In Moves of the Diamond Hand, the vibes so far are transcendent

by Awais

Cosmo D’s latest game Moves of the Diamond Hand is a direct sequel to Betrayal at Club Low, and while it’s still in early access with a developing road map, the vibes so far are transcendent. The story orbits around a big juicy mayoral election, which unfolds across the city as the player attempts to fulfil their own inscrutable goal of joining the enigmatic Circus X; I’m still playing a pizzaiolo, this time with an expanded range of talents (I can busk and do laundry and sew) and a bunch more dice systems to work with. Circus X is seemingly run by Murial, the handler from the previous Off-Peak games, and it’s not explicitly clear whether this establishment has anything to do with The Circus spy agency, which was your previous employer from Club Low days. The first two chapters are out now, but it’ll be a hot minute (probably in the later half of this year) until we see how everything plays out.

When I wrote about Betrayal at Club Low in 2022, I was moved by how instantly it brought me back to the easy highs of my 20s – bar-hopping and clubbing and all the nocturnal shenanigans that come with being young and dumb in a big city. At one point I lived in a roach-ridden little apartment in Brooklyn, worked a night job that had pizza Fridays, and barely saw daylight; I would be lying if I said these were the best years of my life, but despite all the miseries, self-induced and otherwise, I mostly look back on this period with hard-won, serene acceptance. In 2026, Cosmo D has once again sucked me back into the sunless, hustle-heavy microcosm of not-New York, albeit with less angst, more favorable cash terms, and nowhere for my character to go but up (literally, though, because we start out stuck in a subway station).

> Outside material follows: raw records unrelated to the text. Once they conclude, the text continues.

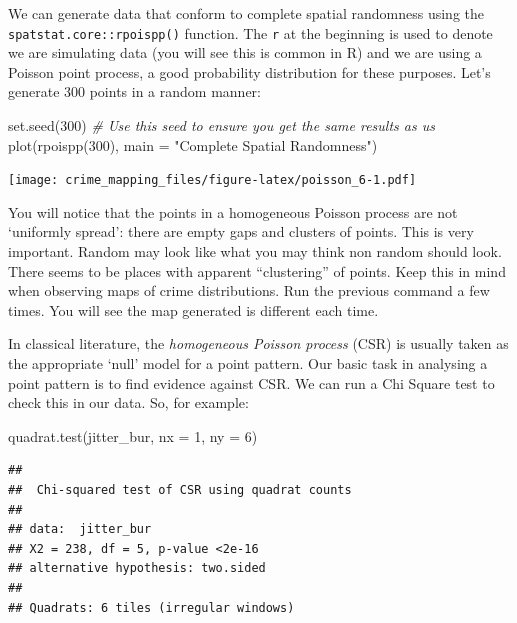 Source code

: \documentclass[
  krantz2]{krantz}
\makeatletter
\newenvironment{Shaded}{\begin{snugshade}}{\end{snugshade}}
\newcommand{\AttributeTok}[1]{\textcolor[rgb]{0.61,0.61,0.61}{#1}}
\newcommand{\CommentTok}[1]{\textcolor[rgb]{0.37,0.37,0.37}{\textit{#1}}}
\newcommand{\DecValTok}[1]{\textcolor[rgb]{0.06,0.06,0.06}{#1}}
\newcommand{\FunctionTok}[1]{\textcolor[rgb]{0,0,0}{#1}}
\newcommand{\NormalTok}[1]{#1}
\newcommand{\StringTok}[1]{\textcolor[rgb]{0.5,0.5,0.5}{#1}}
\newenvironment{kframe}{%
\medskip{}
\setlength{\fboxsep}{.8em}
 \def\at@end@of@kframe{}%
 \ifinner\ifhmode%
  \def\at@end@of@kframe{\end{minipage}}%
  \begin{minipage}{\columnwidth}%
 \fi\fi%
 \def\FrameCommand##1{\hskip\@totalleftmargin \hskip-\fboxsep
 \colorbox{shadecolor}{##1}\hskip-\fboxsep
     \hskip-\linewidth \hskip-\@totalleftmargin \hskip\columnwidth}%
 \MakeFramed {\advance\hsize-\width
   \@totalleftmargin\z@ \linewidth\hsize
   \@setminipage}}%
 {\par\unskip\endMakeFramed%
 \at@end@of@kframe}
\renewenvironment{Shaded}{\begin{kframe}}{\end{kframe}}
\makeatother
\begin{document}
We can generate data that conform to complete spatial randomness using the \texttt{spatstat.core::rpoispp()} function. The \texttt{r} at the beginning is used to denote we are simulating data (you will see this is common in R) and we are using a Poisson point process, a good probability distribution for these purposes. Let's generate 300 points in a random manner:

\begin{Shaded}
\begin{Highlighting}[]
\FunctionTok{set.seed}\NormalTok{(}\DecValTok{300}\NormalTok{) }\CommentTok{\# Use this seed to ensure you get the same results as us}
\FunctionTok{plot}\NormalTok{(}\FunctionTok{rpoispp}\NormalTok{(}\DecValTok{300}\NormalTok{), }\AttributeTok{main =} \StringTok{"Complete Spatial Randomness"}\NormalTok{)}
\end{Highlighting}
\end{Shaded}

\texttt{[image: crime\_mapping\_files/figure-latex/poisson\_6-1.pdf]}

You will notice that the points in a homogeneous Poisson process are not `uniformly spread': there are empty gaps and clusters of points. This is very important. Random may look like what you may think non random should look. There seems to be places with apparent ``clustering'' of points. Keep this in mind when observing maps of crime distributions. Run the previous command a few times. You will see the map generated is different each time.

In classical literature, the \emph{homogeneous Poisson process} (CSR) is usually taken as the appropriate `null' model for a point pattern. Our basic task in analysing a point pattern is to find evidence against CSR. We can run a Chi Square test to check this in our data. So, for example:

\begin{Shaded}
\begin{Highlighting}[]
\FunctionTok{quadrat.test}\NormalTok{(jitter\_bur, }\AttributeTok{nx =} \DecValTok{1}\NormalTok{, }\AttributeTok{ny =} \DecValTok{6}\NormalTok{)}
\end{Highlighting}
\end{Shaded}

\begin{verbatim}
## 
##  Chi-squared test of CSR using quadrat counts
## 
## data:  jitter_bur
## X2 = 238, df = 5, p-value <2e-16
## alternative hypothesis: two.sided
## 
## Quadrats: 6 tiles (irregular windows)
\end{verbatim}
\end{document}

This is by far the biggest Cosmo D game, with a lot more space to explore. And it isn’t just a city, but a big city on the precipice of big change, though one could argue that these kind of cities are, down to the second, constantly in flux. The election candidates and their respective platforms are everywhere – on campaign posters and flyers, on book covers, on the lips of everyone you meet. Diamond Hand is a game that wants you to decide what’s important to you, and what you’re willing to do to get it, while reinforcing these drives through a sense of place. To this end, there are little messages hidden around the city that force your eyeballs up against questions like what is this place to you? Or the equally navel-gazey: who are you to this place?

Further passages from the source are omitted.